[Saved data entries]

****************************************

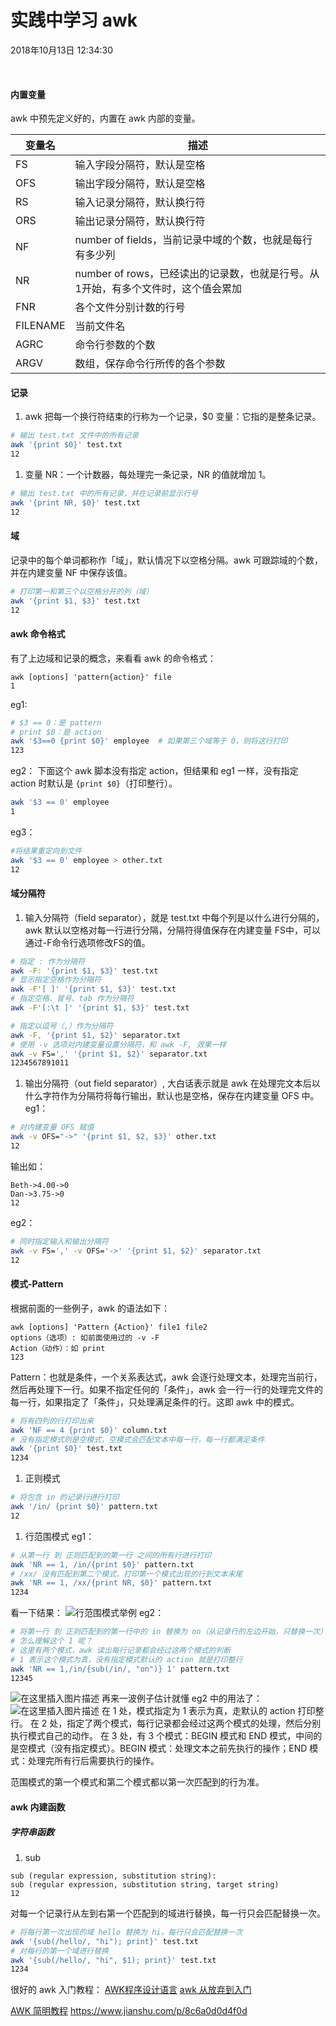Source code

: # 实践中学习 awk

2018年10月13日 12:34:30



​			

#### 内置变量

awk 中预先定义好的，内置在 awk 内部的变量。

| 变量名   | 描述                                                         |
| -------- | ------------------------------------------------------------ |
| FS       | 输入字段分隔符，默认是空格                                   |
| OFS      | 输出字段分隔符，默认是空格                                   |
| RS       | 输入记录分隔符，默认换行符                                   |
| ORS      | 输出记录分隔符，默认换行符                                   |
| NF       | number of fields，当前记录中域的个数，也就是每行有多少列     |
| NR       | number of rows，已经读出的记录数，也就是行号。从1开始，有多个文件时，这个值会累加 |
| FNR      | 各个文件分别计数的行号                                       |
| FILENAME | 当前文件名                                                   |
| AGRC     | 命令行参数的个数                                             |
| ARGV     | 数组，保存命令行所传的各个参数                               |

#### 记录

1. awk 把每一个换行符结束的行称为一个记录，$0 变量：它指的是整条记录。

```bash
# 输出 test.txt 文件中的所有记录 
awk '{print $0}' test.txt 
12
```

1. 变量 NR：一个计数器，每处理完一条记录，NR 的值就增加 1。

```bash
# 输出 test.txt 中的所有记录，并在记录前显示行号
awk '{print NR, $0}' test.txt
12
```

#### 域

记录中的每个单词都称作「域」，默认情况下以空格分隔。awk 可跟踪域的个数，并在内建变量 NF 中保存该值。

```bash
# 打印第一和第三个以空格分开的列（域）
awk '{print $1, $3}' test.txt
12
```

#### awk 命令格式

有了上边域和记录的概念，来看看 awk 的命令格式：

```
awk [options] 'pattern{action}' file
1
```

eg1:

```bash
# $3 == 0：是 pattern
# print $0：是 action 
awk '$3==0 {print $0}' employee  # 如果第三个域等于 0，则将这行打印
123
```

eg2：
 下面这个 awk 脚本没有指定 action，但结果和 eg1 一样，没有指定 action 时默认是 `{print $0}`（打印整行）。

```bash
awk '$3 == 0' employee
1
```

eg3：

```bash
#将结果重定向到文件
awk '$3 == 0' employee > other.txt
12
```

#### 域分隔符

1. 输入分隔符（field separator），就是 test.txt 中每个列是以什么进行分隔的，awk 默认以空格对每一行进行分隔，分隔符得值保存在内建变量 FS中，可以通过-F命令行选项修改FS的值。

```bash
# 指定 : 作为分隔符
awk -F: '{print $1, $3}' test.txt
# 显示指定空格作为分隔符 
awk -F'[ ]' '{print $1, $3}' test.txt
# 指定空格、冒号、tab 作为分隔符
awk -F'[:\t ]' '{print $1, $3}' test.txt

# 指定以逗号（,）作为分隔符
awk -F, '{print $1, $2}' separator.txt
# 使用 -v 选项对内建变量设置分隔符，和 awk -F, 效果一样  
awk -v FS=',' '{print $1, $2}' separator.txt
1234567891011
```

1. 输出分隔符（out field separator）, 大白话表示就是 awk 在处理完文本后以什么字符作为分隔符将每行输出，默认也是空格，保存在内建变量 OFS 中。
    eg1：

```bash
# 对内建变量 OFS 赋值
awk -v OFS="->" '{print $1, $2, $3}' other.txt
12
```

输出如：

```
Beth->4.00->0
Dan->3.75->0
12
```

eg2：

```bash
# 同时指定输入和输出分隔符 
awk -v FS=',' -v OFS='->' '{print $1, $2}' separator.txt
12
```

#### 模式-Pattern

根据前面的一些例子，awk 的语法如下：

```
awk [options] 'Pattern {Action}' file1 file2 
options（选项）: 如前面使用过的 -v -F
Action（动作）：如 print 
123
```

Pattern：也就是条件，一个关系表达式，awk 会逐行处理文本，处理完当前行，然后再处理下一行。如果不指定任何的「条件」，awk 会一行一行的处理完文件的每一行，如果指定了「条件」，只处理满足条件的行。这即 awk 中的模式。

```bash
# 将有四列的行打印出来 
awk 'NF == 4 {print $0}' column.txt
# 没有指定模式则是空模式，空模式会匹配文本中每一行，每一行都满足条件 
awk '{print $0}' test.txt
1234
```

1. 正则模式

```bash
# 将包含 in 的记录行进行打印 
awk '/in/ {print $0}' pattern.txt
12
```

1. 行范围模式
    eg1：

```bash
# 从第一行 到 正则匹配到的第一行 之间的所有行进行打印
awk 'NR == 1, /in/{print $0}' pattern.txt
# /xx/ 没有匹配到第二个模式，打印第一个模式出现的行到文本末尾
awk 'NR == 1, /xx/{print NR, $0}' pattern.txt
1234
```

看一下结果：
 ![行范围模式举例](https://img-blog.csdn.net/20181013223636657?watermark/2/text/aHR0cHM6Ly9ibG9nLmNzZG4ubmV0L2ppYW9idWNob25n/font/5a6L5L2T/fontsize/400/fill/I0JBQkFCMA==/dissolve/70)
 eg2：

```bash
# 将第一行 到 正则匹配到的第一行中的 in 替换为 on（从记录行的左边开始，只替换一次）
# 怎么理解这个 1 呢？
# 这里有两个模式，awk 读出每行记录都会经过这两个模式的判断
# 1 表示这个模式为真，没有指定模式默认的 action 就是打印整行 
awk 'NR == 1,/in/{sub(/in/, "on")} 1' pattern.txt
12345
```

![在这里插入图片描述](https://img-blog.csdn.net/20181013232849800?watermark/2/text/aHR0cHM6Ly9ibG9nLmNzZG4ubmV0L2ppYW9idWNob25n/font/5a6L5L2T/fontsize/400/fill/I0JBQkFCMA==/dissolve/70)
 再来一波例子估计就懂 eg2 中的用法了：
 ![在这里插入图片描述](https://img-blog.csdn.net/20181014091829449?watermark/2/text/aHR0cHM6Ly9ibG9nLmNzZG4ubmV0L2ppYW9idWNob25n/font/5a6L5L2T/fontsize/400/fill/I0JBQkFCMA==/dissolve/70)
 在 1 处，模式指定为 1 表示为真，走默认的 action 打印整行。
 在 2 处，指定了两个模式，每行记录都会经过这两个模式的处理，然后分别执行模式自己的动作。
 在 3 处，有 3 个模式：BEGIN 模式和 END 模式，中间的是空模式（没有指定模式）。BEGIN 模式：处理文本之前先执行的操作；END 模式：处理完所有行后需要执行的操作。

范围模式的第一个模式和第二个模式都以第一次匹配到的行为准。

#### awk 内建函数

##### 字符串函数

1. sub

```
sub (regular expression, substitution string):
sub (regular expression, substitution string, target string)
12
```

对每一个记录行从左到右第一个匹配到的域进行替换，每一行只会匹配替换一次。

```bash
# 将每行第一次出现的域 hello 替换为 hi，每行只会匹配替换一次 
awk '{sub(/hello/, "hi"); print}' test.txt
# 对每行的第一个域进行替换 
awk '{sub(/hello/, "hi", $1); print}' test.txt
1234
```

很好的 awk 入门教程：
 [AWK程序设计语言](https://awk.readthedocs.io/en/latest/chapter-one.html)
 [awk 从放弃到入门](http://www.zsythink.net/archives/1336)

[AWK 简明教程](https://coolshell.cn/articles/9070.html)
 <https://www.jianshu.com/p/8c6a0d0d4f0d>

****************************************

→ **EXERCISE REQUIREMENTS**
The answer should be a bare number: the count of lines above in which the word "substitution" occurs.

→ **ANSWER**
2